FRSA Dr Sue Oreszczyn and FRSA Dr Neil March invite fellows at the RSA who would like to join them in a conversation about how to support grassroots independent artists and their environment.
Our world needs more of what brings us together, helps our wellbeing, gives communities a voice and supports us in our changing environment. Music has the capacity to do this while contributing to economic wealth, yet participating in the music industry remains one of the most vulnerable and precarious occupations where the pace of technological change can be overwhelming.
In theory, being a DIY musician creates a level playing field and today there are a diversity of approaches and models. Artists of all ages, genres and at all stages of their careers, are able to benefit from wider support for new music as the industry is forced to be less ageist and understand how the audience for music has changed and diversified. However, DIY artists also need to be successful DIY enterprises.
Lack of pension and sick pay; low and variable earnings requiring more than one form of employment are issues many independent artists are confronted with. These reflect the issues enshrined in the gig economy and self-employment.
However, some issues are specific to musicians: getting music heard in an oversaturated market; playing live is increasingly important for profitability but is challenging for those with mental and physical health issues or artists unable to live close to one another; marketing and selling merchandise requires money up front; legal contracts associated with their work are complicated and confusing and they often have no or limited access to good legal advice, gatekeepers and influential networks within the industry.
Intensive self-learning is required to stay afloat in a constantly evolving industry, entailing an understanding of new technological developments and mastering management of musical enterprise. There is no shortage of resources on how to ‘make it’ in the music industry, much of this information is scattered across the internet, not necessarily updated, can be of questionable quality and is frequently behind a pay wall. That help is needed is broadly recognised.
Key industry players already collaborate to bring issues they face to the attention of policy makers and government, for example, through Music UK. Organisations like PRS, Help Musicians and AIM provide practical support and music conferences provide access to expert advice. These developments aside, the industry struggles to address the career needs of grassroots artists.

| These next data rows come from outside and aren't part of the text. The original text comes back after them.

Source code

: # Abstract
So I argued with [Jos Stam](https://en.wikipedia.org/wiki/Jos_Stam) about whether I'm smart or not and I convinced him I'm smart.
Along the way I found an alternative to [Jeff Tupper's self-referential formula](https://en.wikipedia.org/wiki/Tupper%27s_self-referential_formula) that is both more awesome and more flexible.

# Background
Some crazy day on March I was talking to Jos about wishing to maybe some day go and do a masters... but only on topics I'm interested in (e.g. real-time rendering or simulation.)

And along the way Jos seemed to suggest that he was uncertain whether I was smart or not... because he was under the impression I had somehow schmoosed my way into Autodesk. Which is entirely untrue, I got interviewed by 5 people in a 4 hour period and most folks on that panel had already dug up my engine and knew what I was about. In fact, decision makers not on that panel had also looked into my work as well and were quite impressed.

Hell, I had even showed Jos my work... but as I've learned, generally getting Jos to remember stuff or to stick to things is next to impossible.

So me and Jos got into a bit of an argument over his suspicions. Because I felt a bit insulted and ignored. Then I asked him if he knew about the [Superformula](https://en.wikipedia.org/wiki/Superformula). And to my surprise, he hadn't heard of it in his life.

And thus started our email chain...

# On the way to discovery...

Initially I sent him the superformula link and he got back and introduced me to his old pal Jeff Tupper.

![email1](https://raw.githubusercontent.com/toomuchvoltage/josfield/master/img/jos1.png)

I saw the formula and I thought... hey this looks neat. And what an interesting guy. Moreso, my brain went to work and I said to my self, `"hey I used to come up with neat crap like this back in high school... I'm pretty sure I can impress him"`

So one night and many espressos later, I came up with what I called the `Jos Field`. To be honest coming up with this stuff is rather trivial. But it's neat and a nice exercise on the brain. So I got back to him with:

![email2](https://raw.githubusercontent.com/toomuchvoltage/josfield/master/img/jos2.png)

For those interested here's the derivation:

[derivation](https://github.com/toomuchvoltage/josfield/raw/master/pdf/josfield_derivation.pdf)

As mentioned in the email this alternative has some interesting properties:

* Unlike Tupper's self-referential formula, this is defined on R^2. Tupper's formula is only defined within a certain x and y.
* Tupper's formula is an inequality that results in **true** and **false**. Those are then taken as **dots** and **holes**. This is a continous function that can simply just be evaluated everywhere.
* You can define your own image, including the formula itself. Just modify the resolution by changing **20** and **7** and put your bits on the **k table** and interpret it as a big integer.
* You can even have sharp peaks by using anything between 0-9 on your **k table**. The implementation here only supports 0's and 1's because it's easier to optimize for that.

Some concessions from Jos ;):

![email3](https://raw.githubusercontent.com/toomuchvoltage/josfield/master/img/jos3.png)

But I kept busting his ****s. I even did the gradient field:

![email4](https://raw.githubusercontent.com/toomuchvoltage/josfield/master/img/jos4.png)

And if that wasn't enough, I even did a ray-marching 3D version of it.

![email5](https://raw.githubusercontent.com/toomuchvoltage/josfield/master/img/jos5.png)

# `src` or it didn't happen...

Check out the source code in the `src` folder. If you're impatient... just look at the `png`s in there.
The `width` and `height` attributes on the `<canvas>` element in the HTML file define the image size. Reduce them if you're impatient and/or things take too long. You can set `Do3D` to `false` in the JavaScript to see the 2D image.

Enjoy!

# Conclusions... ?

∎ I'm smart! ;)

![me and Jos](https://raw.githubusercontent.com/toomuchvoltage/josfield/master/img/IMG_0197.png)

Artists are forming their own networks and collaborating freely across continents through the internet. As a result, more experienced independent artists have taken matters into their own hands by mentoring and supporting the next generation of grassroots artists. This support is often one-to-one without external help or resourcing. We need to think about how we can help grassroots independent musicians, particularly those disadvantaged in some way, and encourage the development of a healthy environment for independent artists.
By thinking systemically, we can consider the following issues and find practical solutions:
- How we can better support artists who are facing mental and physical disabilities; who are financially disadvantaged or lack a supportive network; who lack access to music networks; who are rurally located; who are without formal education.
- How we can minimise the generational divide by helping older artists update their industry knowledge.
- How we can make information more accessible by helping people identify, understand and utilise the skills and roles of others (artists, labels, managers, publishers, booking agents, promoters, radio producers, bloggers, journalists, BBC Introducing etc.).
Our Work So Far
Practical actions have been taken to initiate change and increase public awareness on this topic. Eighteen months ago Neil March started a monthly live event through Demerara Records in South-East London to showcase emerging independent artists from sources including Fresh on the Net and BBC Radio 6 Music. In 2019, Neil’s book The Independent Music Sector was published. Neil’s work has successfully attracted Arts Council and National Lottery funding to support the establishment of a community of independent artists through festivals and gigs. However, only so much can be done without the support of a wider network.
By bringing together RSA fellows with a common interest in these concerns, we open the door to wider conversation. These are global issues, RSA Fellows from across the world are encouraged to join us.
We envision an ongoing conversation that can think through issues of concern and potentially draw in others from the industry. We aim to find practical ways to help and support grassroots music as new innovations emerge and so impinge on practice.